» **What is needed**
Find the lines holding the string "motors" in the data, then copy all of them.

» **Data listing**

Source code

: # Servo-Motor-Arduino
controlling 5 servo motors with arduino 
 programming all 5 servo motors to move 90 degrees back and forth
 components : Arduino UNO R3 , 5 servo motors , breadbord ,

» **Answer below**
controlling 5 servo motors with arduino 
 programming all 5 servo motors to move 90 degrees back and forth
 components : Arduino UNO R3 , 5 servo motors , breadbord ,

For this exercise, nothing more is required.